━━ Record excerpts

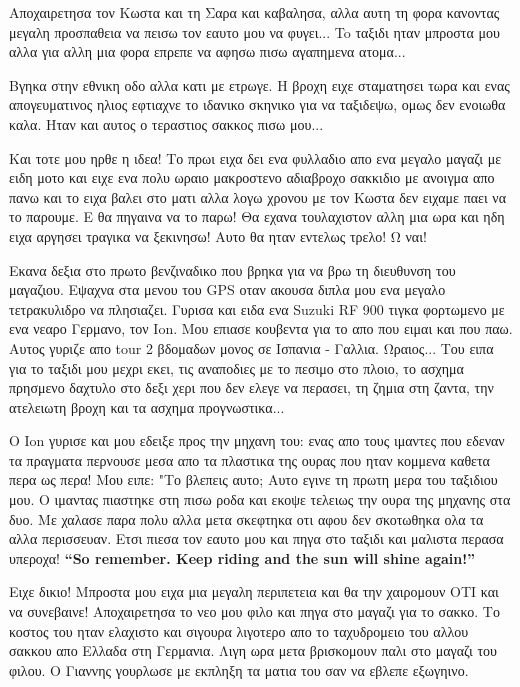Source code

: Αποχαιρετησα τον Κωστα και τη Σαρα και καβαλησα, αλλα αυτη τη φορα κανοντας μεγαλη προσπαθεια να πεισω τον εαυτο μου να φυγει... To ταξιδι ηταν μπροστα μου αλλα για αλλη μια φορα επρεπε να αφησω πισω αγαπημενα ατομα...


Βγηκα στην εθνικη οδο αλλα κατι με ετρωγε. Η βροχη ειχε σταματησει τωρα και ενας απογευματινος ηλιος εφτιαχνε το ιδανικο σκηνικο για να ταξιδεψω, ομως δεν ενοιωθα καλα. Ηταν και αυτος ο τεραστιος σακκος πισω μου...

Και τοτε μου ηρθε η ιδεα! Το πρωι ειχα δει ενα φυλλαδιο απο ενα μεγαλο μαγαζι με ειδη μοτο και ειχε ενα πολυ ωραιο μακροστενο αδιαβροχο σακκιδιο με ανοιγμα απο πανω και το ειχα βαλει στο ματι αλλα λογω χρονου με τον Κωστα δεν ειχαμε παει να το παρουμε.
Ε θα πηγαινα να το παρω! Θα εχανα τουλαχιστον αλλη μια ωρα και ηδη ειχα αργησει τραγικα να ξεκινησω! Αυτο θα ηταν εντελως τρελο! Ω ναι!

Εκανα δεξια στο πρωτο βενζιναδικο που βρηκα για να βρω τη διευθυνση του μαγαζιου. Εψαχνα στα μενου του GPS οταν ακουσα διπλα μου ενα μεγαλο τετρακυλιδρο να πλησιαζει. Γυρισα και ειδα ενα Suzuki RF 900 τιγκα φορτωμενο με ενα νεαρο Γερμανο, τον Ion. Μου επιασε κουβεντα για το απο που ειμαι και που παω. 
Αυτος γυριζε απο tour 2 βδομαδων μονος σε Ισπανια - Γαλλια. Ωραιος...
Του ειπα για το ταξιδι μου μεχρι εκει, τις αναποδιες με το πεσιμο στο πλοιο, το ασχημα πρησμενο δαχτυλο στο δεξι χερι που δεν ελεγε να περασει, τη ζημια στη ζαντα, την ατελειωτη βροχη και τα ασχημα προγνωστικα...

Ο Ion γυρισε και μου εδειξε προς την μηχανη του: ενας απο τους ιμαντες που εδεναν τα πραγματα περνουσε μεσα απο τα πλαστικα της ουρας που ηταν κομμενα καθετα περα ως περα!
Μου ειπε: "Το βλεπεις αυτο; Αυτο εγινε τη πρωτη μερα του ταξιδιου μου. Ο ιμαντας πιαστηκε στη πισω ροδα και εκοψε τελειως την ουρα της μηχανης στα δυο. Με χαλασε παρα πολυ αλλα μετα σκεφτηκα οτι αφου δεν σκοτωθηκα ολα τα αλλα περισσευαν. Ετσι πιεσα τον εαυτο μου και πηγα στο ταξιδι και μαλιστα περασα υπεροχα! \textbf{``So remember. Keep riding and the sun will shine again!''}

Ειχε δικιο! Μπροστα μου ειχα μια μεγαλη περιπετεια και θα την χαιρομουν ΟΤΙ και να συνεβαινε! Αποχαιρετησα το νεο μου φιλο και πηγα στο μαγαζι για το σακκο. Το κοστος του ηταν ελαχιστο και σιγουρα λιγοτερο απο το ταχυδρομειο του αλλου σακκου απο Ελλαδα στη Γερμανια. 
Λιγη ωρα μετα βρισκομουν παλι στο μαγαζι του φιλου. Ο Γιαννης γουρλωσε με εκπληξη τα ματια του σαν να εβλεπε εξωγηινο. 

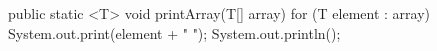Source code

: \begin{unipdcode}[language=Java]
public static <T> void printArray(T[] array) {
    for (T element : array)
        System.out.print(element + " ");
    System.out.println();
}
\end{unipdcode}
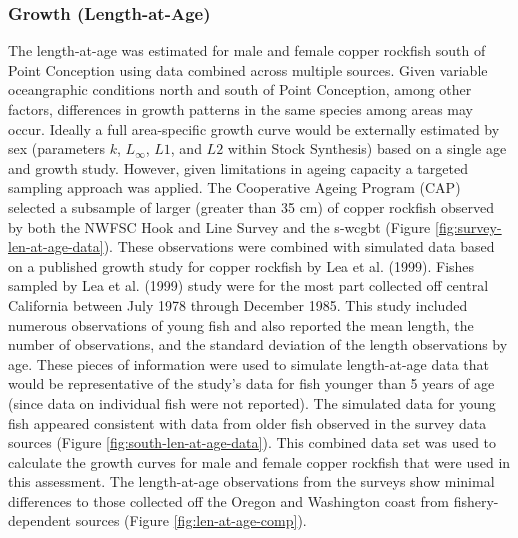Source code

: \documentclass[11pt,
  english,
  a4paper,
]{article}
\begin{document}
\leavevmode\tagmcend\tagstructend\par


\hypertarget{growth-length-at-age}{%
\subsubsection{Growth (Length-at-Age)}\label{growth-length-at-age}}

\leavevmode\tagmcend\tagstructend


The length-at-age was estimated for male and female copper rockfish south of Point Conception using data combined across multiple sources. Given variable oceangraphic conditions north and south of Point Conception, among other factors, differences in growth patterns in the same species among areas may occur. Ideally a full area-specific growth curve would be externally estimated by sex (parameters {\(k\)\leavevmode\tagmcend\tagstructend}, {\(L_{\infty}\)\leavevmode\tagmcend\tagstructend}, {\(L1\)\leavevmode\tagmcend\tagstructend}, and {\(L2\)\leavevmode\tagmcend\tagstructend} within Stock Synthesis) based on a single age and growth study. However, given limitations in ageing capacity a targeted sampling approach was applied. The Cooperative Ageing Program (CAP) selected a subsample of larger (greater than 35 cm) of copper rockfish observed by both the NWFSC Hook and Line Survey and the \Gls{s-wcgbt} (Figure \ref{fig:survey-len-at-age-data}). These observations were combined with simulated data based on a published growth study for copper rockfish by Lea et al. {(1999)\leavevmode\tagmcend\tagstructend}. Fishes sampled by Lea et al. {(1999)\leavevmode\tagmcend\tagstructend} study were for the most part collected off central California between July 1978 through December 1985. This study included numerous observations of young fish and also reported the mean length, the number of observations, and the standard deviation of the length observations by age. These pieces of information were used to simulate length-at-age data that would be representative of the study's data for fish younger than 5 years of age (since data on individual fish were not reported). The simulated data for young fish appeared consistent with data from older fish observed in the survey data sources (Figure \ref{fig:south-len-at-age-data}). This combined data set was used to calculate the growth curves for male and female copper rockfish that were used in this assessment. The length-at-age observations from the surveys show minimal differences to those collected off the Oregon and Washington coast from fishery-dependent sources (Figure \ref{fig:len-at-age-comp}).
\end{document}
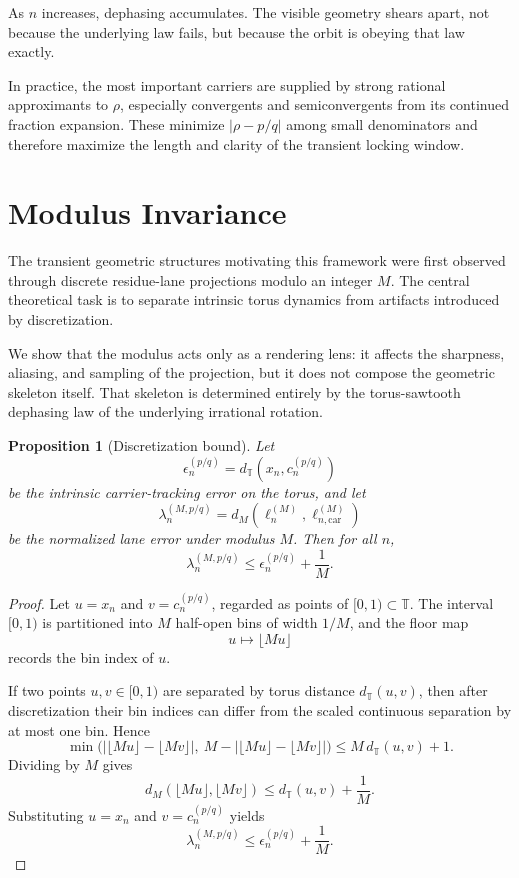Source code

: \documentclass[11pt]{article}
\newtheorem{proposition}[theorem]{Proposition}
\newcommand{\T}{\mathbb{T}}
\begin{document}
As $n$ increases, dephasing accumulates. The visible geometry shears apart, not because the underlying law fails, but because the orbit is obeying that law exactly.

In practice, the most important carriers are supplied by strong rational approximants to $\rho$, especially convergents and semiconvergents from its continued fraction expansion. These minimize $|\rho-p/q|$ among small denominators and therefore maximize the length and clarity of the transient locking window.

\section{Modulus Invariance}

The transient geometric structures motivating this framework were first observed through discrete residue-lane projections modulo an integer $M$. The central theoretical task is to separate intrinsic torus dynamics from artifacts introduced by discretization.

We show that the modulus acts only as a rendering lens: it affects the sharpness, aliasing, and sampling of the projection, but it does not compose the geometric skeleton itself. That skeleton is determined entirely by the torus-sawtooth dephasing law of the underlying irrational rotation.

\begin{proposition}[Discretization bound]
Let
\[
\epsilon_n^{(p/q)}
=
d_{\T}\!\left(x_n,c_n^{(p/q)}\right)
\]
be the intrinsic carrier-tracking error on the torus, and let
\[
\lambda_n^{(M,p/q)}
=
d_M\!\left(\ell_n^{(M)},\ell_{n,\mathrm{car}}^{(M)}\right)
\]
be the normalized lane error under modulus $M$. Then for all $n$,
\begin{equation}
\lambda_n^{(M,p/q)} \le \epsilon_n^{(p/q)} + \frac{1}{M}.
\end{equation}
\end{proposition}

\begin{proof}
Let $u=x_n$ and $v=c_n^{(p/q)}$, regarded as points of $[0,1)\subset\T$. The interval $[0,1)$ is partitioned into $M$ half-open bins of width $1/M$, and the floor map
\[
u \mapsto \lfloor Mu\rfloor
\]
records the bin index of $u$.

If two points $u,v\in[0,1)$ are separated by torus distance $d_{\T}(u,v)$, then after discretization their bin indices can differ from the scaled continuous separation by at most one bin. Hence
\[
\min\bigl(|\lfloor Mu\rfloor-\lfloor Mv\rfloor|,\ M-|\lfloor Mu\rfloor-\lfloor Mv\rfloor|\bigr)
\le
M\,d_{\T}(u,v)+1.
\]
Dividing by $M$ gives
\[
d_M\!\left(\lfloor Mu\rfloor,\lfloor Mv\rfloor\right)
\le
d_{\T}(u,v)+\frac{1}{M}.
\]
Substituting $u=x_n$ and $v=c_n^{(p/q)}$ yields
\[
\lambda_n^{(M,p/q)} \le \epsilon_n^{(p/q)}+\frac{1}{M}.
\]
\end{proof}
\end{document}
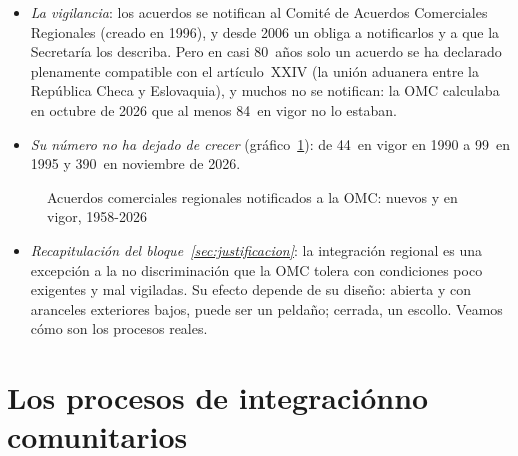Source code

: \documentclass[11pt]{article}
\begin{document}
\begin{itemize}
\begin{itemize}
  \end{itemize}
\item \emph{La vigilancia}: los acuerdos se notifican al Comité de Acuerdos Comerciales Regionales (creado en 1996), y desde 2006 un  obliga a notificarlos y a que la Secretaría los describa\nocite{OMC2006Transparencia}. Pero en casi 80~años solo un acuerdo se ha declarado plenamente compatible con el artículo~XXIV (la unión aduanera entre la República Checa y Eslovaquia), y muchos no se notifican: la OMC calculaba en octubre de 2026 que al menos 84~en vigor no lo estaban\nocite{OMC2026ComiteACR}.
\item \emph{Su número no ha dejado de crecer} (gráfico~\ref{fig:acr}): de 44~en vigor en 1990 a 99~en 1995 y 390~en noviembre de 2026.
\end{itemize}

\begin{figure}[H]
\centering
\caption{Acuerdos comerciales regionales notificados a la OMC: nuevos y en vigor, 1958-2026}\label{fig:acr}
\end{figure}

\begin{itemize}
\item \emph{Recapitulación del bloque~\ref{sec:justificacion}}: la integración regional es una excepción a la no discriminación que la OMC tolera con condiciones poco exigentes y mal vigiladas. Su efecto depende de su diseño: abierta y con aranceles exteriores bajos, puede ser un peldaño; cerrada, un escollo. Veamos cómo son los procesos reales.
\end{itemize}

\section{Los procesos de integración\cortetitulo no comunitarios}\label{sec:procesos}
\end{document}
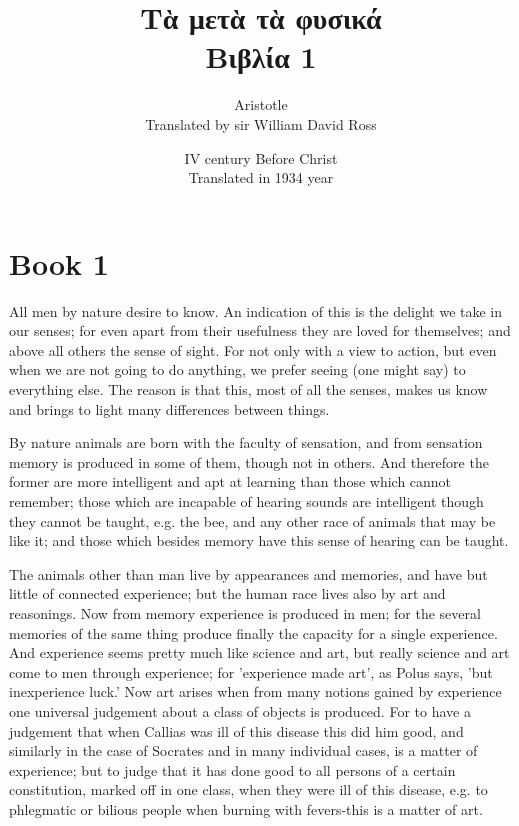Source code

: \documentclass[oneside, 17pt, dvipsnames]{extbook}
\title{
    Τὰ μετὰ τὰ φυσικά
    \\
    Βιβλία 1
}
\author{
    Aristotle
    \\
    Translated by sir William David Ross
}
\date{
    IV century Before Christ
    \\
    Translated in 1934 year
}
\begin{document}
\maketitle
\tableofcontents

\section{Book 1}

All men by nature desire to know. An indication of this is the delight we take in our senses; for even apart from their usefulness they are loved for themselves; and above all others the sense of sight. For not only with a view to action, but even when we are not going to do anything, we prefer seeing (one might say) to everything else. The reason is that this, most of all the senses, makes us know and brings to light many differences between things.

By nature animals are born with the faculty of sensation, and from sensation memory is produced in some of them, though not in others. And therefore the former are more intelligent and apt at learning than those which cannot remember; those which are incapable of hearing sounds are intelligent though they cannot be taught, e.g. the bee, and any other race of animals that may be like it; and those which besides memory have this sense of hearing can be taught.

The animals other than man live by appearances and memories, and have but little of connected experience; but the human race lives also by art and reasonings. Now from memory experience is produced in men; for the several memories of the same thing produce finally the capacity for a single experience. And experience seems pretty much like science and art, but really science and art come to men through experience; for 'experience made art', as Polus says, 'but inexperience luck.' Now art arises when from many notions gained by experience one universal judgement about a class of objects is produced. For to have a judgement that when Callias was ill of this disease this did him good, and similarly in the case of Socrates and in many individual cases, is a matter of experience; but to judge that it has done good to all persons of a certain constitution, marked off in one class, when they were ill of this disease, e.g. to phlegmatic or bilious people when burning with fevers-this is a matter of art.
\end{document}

━━━━

### [Problem to work on]
Would you please output only the lines from the start of the material above up to and including the line with "Βγηκα στην εθνικη", exactly as they appear and without pictures?

### [Problem solution]
Source code

: Αποχαιρετησα τον Κωστα και τη Σαρα και καβαλησα, αλλα αυτη τη φορα κανοντας μεγαλη προσπαθεια να πεισω τον εαυτο μου να φυγει... To ταξιδι ηταν μπροστα μου αλλα για αλλη μια φορα επρεπε να αφησω πισω αγαπημενα ατομα...


Βγηκα στην εθνικη οδο αλλα κατι με ετρωγε. Η βροχη ειχε σταματησει τωρα και ενας απογευματινος ηλιος εφτιαχνε το ιδανικο σκηνικο για να ταξιδεψω, ομως δεν ενοιωθα καλα. Ηταν και αυτος ο τεραστιος σακκος πισω μου...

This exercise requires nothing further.